While some progress has been made ahead of next month's climate change talks, there will still be plenty of big tangles in Copenhagen, observers say.

Reuters
3 min read

OSLO--Promises of greenhouse gas curbs by China and the United States brighten prospects for next month's U.N. climate summit but leave big tangles over cash, rich nations' emissions cuts, and how to tie down a legal treaty.

"This is clearly some progress on the Copenhagen road," Frank Jotzo, deputy director of the Australian National University's Climate Change Institute, said of pledges by the world's top two emitters to tackle global warming.

But he noted China's goal of slowing its rising emissions by 2020 was voluntary and President Barack Obama's plan to cut U.S. emissions by 3 percent below 1990 levels by 2020 faced obstacles in the Senate.

Indeed, China's goal of reducing carbon intensity--the amount of greenhouse gases emitted per yuan of economic activity--by 40 percent to 45 percent by 2020 from 2005 levels still means its emissions will rise, but less than economic growth.

However, analysts welcomed Chinese Premier Wen Jiabao and Obama's decisions to go to the December 7-18 talks in Copenhagen as a sign of personal commitment to a deal. Obama will visit on December 9, before the main U.N. summit on the last two days.

But Obama's proposed emissions cuts are probably too small to encourage other rich nations to make deeper offers in Denmark. Industrialized nations as a group are offering cuts in emissions averaging between 14 percent and 18 percent below 1990 levels by 2020.
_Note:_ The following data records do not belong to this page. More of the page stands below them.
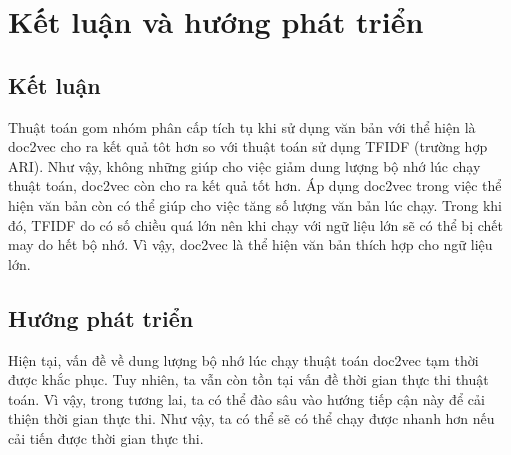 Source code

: \chapter{Kết luận và hướng phát triển}
\label{Chapter5}
\section{Kết luận}
Thuật toán gom nhóm phân cấp tích tụ khi sử dụng văn bản với thể hiện là doc2vec cho ra kết quả tôt hơn so với thuật toán sử dụng TFIDF (trường hợp ARI).
Như vậy, không những giúp cho việc giảm dung lượng bộ nhớ lúc chạy thuật toán, doc2vec còn cho ra kết quả tốt hơn.
Áp dụng doc2vec trong việc thể hiện văn bản còn có thể giúp cho việc tăng số lượng văn bản lúc chạy.
Trong khi đó, TFIDF do có số chiều quá lớn nên khi chạy với ngữ liệu lớn sẽ có thể bị chết may do hết bộ nhớ.
Vì vậy, doc2vec là thể hiện văn bản thích hợp cho ngữ liệu lớn.

\section{Hướng phát triển}
Hiện tại, vấn đề về dung lượng bộ nhớ lúc chạy thuật toán doc2vec tạm thời được khắc phục.
Tuy nhiên, ta vẫn còn tồn tại vấn đề thời gian thực thi thuật toán.
Vì vậy, trong tương lai, ta có thể đào sâu vào hướng tiếp cận này để cải thiện thời gian thực thi.
Như vậy, ta có thể sẽ có thể chạy được nhanh hơn nếu cải tiến được thời gian thực thi.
"It's not enough in itself to unlock new offers," said Knut Alfsen, research director of the Center for International Climate and Environmental Research in Oslo.

But he said that Washington could sweeten its offer, perhaps with money for research and development or aid to help poor countries adapt to the impacts of climate change such as droughts, more powerful cyclones, or rising sea levels.

Silent on funds
"The White House...was noticeably silent about finance" in announcing Obama's plans for Copenhagen, said Kim Carstensen, head of the WWF environmental group's global climate initiative.
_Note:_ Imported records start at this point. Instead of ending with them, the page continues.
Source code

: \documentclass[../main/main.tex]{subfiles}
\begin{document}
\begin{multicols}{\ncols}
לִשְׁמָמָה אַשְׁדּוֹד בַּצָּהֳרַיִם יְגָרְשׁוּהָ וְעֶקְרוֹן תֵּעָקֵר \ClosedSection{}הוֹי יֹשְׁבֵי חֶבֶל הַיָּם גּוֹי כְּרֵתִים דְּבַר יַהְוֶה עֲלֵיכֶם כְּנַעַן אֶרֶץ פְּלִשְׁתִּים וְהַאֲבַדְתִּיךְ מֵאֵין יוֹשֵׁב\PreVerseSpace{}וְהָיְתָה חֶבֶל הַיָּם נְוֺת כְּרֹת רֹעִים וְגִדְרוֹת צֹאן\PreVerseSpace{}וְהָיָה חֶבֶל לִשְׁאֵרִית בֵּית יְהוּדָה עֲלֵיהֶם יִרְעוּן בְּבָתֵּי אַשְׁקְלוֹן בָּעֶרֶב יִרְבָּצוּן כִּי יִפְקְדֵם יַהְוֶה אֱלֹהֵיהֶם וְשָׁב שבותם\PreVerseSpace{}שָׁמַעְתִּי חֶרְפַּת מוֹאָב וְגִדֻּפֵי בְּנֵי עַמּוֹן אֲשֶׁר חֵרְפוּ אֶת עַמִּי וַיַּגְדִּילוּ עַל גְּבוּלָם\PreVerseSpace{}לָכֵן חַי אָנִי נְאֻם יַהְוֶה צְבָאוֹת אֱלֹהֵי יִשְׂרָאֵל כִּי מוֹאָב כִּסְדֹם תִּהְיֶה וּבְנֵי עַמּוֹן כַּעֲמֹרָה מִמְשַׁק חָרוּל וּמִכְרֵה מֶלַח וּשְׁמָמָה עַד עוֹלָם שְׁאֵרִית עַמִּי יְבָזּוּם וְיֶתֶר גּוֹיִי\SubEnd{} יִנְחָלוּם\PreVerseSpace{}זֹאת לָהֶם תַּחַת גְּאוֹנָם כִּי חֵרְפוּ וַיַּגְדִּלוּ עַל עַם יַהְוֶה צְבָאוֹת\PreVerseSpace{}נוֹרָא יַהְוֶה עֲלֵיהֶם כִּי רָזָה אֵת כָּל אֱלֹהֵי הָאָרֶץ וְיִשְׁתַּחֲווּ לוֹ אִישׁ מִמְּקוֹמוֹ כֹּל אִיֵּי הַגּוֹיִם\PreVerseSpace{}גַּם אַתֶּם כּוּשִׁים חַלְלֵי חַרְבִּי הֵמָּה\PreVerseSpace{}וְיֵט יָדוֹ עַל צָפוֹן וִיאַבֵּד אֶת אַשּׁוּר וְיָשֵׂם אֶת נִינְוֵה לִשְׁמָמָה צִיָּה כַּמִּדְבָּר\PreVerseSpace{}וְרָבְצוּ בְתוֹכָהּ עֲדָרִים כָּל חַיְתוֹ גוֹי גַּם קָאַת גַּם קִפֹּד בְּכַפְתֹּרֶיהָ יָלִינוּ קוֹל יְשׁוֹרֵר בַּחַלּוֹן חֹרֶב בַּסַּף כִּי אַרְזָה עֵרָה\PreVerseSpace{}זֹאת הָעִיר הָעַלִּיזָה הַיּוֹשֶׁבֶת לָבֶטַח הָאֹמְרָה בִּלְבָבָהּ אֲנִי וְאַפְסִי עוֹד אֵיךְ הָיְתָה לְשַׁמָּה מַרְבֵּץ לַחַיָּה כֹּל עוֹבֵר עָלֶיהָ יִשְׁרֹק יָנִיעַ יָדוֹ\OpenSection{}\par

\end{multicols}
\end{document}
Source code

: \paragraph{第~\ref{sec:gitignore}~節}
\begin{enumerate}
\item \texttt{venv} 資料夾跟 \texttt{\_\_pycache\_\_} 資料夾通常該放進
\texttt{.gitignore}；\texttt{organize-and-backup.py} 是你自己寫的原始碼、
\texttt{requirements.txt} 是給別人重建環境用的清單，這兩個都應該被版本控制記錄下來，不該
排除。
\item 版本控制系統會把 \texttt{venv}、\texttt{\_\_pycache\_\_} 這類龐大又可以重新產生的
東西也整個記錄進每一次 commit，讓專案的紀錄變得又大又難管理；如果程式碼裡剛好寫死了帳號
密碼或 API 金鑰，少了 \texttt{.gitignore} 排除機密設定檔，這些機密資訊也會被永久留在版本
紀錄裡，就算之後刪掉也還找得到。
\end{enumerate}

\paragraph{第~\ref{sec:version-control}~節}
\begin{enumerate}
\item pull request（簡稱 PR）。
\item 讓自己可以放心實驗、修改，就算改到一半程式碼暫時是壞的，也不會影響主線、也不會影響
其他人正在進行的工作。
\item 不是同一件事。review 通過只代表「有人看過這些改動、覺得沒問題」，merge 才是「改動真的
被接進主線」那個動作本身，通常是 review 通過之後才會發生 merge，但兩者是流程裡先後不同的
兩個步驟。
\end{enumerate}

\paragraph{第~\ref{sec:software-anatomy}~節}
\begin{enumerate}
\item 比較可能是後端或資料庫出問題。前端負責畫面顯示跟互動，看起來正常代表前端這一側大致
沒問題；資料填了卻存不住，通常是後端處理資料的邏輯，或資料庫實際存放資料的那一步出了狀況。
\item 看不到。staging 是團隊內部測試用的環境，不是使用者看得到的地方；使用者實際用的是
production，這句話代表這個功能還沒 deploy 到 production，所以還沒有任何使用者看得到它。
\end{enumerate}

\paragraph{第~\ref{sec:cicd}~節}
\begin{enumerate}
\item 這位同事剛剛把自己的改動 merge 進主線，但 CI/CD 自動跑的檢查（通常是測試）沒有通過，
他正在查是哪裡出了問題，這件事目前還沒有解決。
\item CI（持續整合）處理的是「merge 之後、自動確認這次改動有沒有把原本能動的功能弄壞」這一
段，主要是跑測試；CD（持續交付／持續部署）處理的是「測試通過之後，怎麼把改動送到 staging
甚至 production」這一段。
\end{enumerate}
The United Nations wants at least $10 billion a year to help developing nations cope with climate change and convince them that the rich are committed to fighting global warming. And it wants mechanisms to raise far more in the long term.

Carstensen said Obama was likely to argue that his greenhouse goal is a 17 percent cut from 2005 levels after sharp rises since 1990 and sets the United States on a path for deeper cuts than many of its industrial allies by 2030.

Cuts by rich nations are far below demands by developing nations such as China and India that they need to cut by between 25 percent and 40 percent below 1990 levels by 2020 to avert the worst of global warming.

Analysts also say there are uncertainties about the final form of a Copenhagen deal since most nations say time is too short for Copenhagen to agree to a full legal treaty. Denmark wants a "politically binding" pact and a legally binding text in 2010.

"A politically binding promise by a politician...is a meaningless term," said Tom Burke, of the E3G think-tank in London. "There is a serious intent but what it means is fuzzy."

Group of Eight nations, for instance, often make political promises without following up.

"At the end of the day, the atmosphere doesn't care if it's a binding agreement or not, it cares about whether countries are doing action," said Jake Schmidt, of the Natural Resources Defense Council in Washington.